§ Provided records:
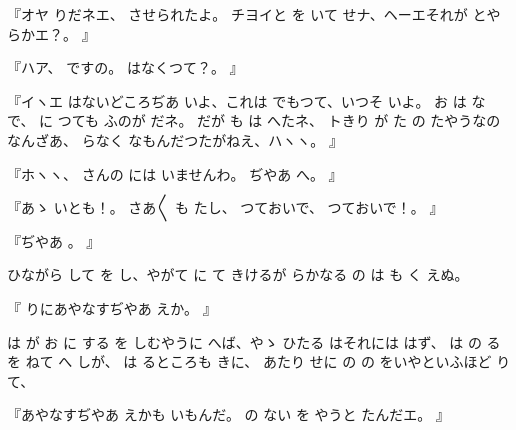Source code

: 『オヤ
りだネエ、
させられたよ。
チヨイと
を
いて
せナ、ヘーエそれが
とやらかエ？。
』

『ハア、
ですの。
はなくつて？。
』

『イヽエ
はないどころぢあ
いよ、これは
でもつて、いつそ
いよ。
お
は
な
で、
に
つても
ふのが
だネ。
だが
も
は
へたネ、
トきり
が
た
の
たやうなのなんざあ、
らなく
なもんだつたがねえ、ハヽヽ。
』

『ホヽヽ、
さんの
には
いませんわ。
ぢやあ
へ。
』

『あゝ
いとも！。
さあ〳〵
も
たし、
つておいで、
つておいで！。
』

『ぢやあ
。
』

ひながら
して
を
し、やがて
に
て
きけるが
らかなる
の
は
も
く
えぬ。

『
りにあやなすぢやあ
えか。
』

は
が
お
に
する
を
しむやうに
へば、やゝ
ひたる
はそれには
はず、
は
の
る
を
ねて
へ
しが、
は
るところも
きに、
あたり
せに
の
の
をいやといふほど
りて、

『あやなすぢやあ
えかも
いもんだ。
の
ない
を
やうと
たんだエ。
』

§ Task to complete: Could each line of the data be written out exactly, with no pictures included?

§ Reply to the exercise:
Source code

: 『オヤ
りだネエ、
させられたよ。
チヨイと
を
いて
せナ、ヘーエそれが
とやらかエ？。
』

『ハア、
ですの。
はなくつて？。
』

『イヽエ
はないどころぢあ
いよ、これは
でもつて、いつそ
いよ。
お
は
な
で、
に
つても
ふのが
だネ。
だが
も
は
へたネ、
トきり
が
た
の
たやうなのなんざあ、
らなく
なもんだつたがねえ、ハヽヽ。
』

『ホヽヽ、
さんの
には
いませんわ。
ぢやあ
へ。
』

『あゝ
いとも！。
さあ〳〵
も
たし、
つておいで、
つておいで！。
』

『ぢやあ
。
』

ひながら
して
を
し、やがて
に
て
きけるが
らかなる
の
は
も
く
えぬ。

『
りにあやなすぢやあ
えか。
』

は
が
お
に
する
を
しむやうに
へば、やゝ
ひたる
はそれには
はず、
は
の
る
を
ねて
へ
しが、
は
るところも
きに、
あたり
せに
の
の
をいやといふほど
りて、

『あやなすぢやあ
えかも
いもんだ。
の
ない
を
やうと
たんだエ。
』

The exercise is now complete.